I cannot tell you how it hurt me to watch her put her beautiful products in boring, sterile packaging that did nothing to stir the imagination or represent how great the product and the person behind it is.
Sometimes when you're a designer you get approached by every neighbor and friend, including those you didn't know you had, to design this site for them, or that logo, label, poster, cousin's bar mitzvah invitations, you name it. Sometimes this can lead to a designer doing all kinds of free work or with little compensation, but lots of headaches, revisions and ultimately resentment. No fun at all, especially since I love my work. Certainly not the girl with the most cake.
Graphic designers have bills to pay like anyone else, you know.

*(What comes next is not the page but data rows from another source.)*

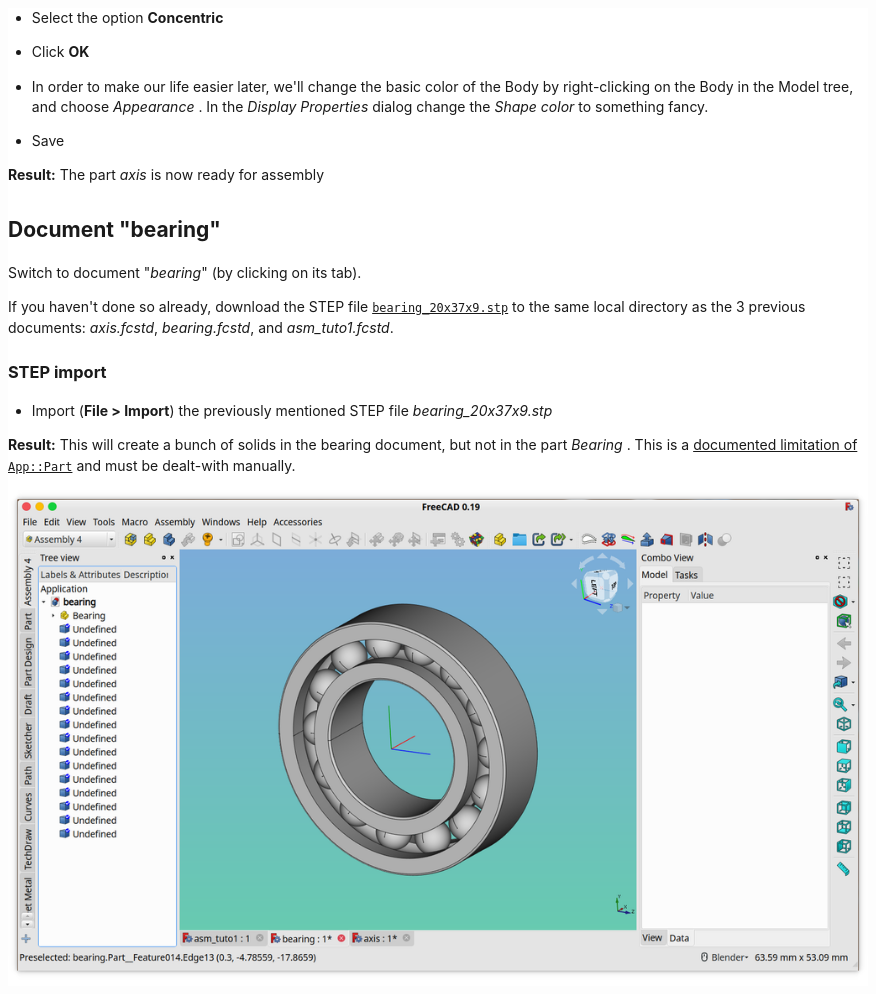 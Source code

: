 * Select the option **Concentric**
* Click **OK**
* In order to make our life easier later, we'll change the basic color of the Body by right-clicking on the Body in the Model tree, and choose _Appearance_ . In the _Display Properties_ dialog change the _Shape color_ to something fancy.

* Save

**Result:** The part _axis_ is now ready for assembly

## Document "bearing"

Switch to document "_bearing_" (by clicking on its tab).

If you haven't done so already, download the STEP file [`bearing_20x37x9.stp`](https://github.com/Zolko-123/FreeCAD_Assembly4/raw/master/Resources/parts/bearing_20x37x9.stp) to the same local directory as the 3 previous documents: _axis.fcstd_, _bearing.fcstd_, and _asm_tuto1.fcstd_.


### STEP import

* Import (**File > Import**) the previously mentioned STEP file _bearing_20x37x9.stp_

**Result:** This will create a bunch of solids in the bearing document, but not in the part _Bearing_ . This is a [documented limitation of `App::Part`](https://www.freecadweb.org/wiki/Std_Part) and must be dealt-with manually.


  ![](Import_bearing.stp.png)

So, I've always been very resistant to getting roped into doing that for loved ones even when they offer to pay handsomely. But, it's not easy saying no, and sometimes I literally have to zip my mouth when I see something I know can be designed lovely and I want to do it for a loved one. Sometimes I end up roping myself into a project. But, I'm getting better at saying, "no."
I went to a design conference few years ago in Las Vegas. One of the guest speakers was a fancy, schmancy designer whose client list was deep and impressive. After a few years of heartache and headache mostly on her end, she quit cold turkey doing any design work for friends or family. Zero. Zilch. "It's simply not worth risking the relationship over." she said. And some were her best paying clients.
To the pedestrian non-designer, that may sound dramatic or even harsh, but I assure you, having been there myself, I understand her decision completely. Design is an intensely personal field of work to get into. Certainly to the client, but none more so then to the designer. It can be a lot of work. It's different than art in that you are attempting to capture the viewers attention aesthetically, but complicated because unlike art, you also have to communicate a message as well, and communicate it effectively or the whole project is a loss for your client. I can't afford to miss the mark by expressing myself the way an artist is free to do, I must also tell the story and communicate the message.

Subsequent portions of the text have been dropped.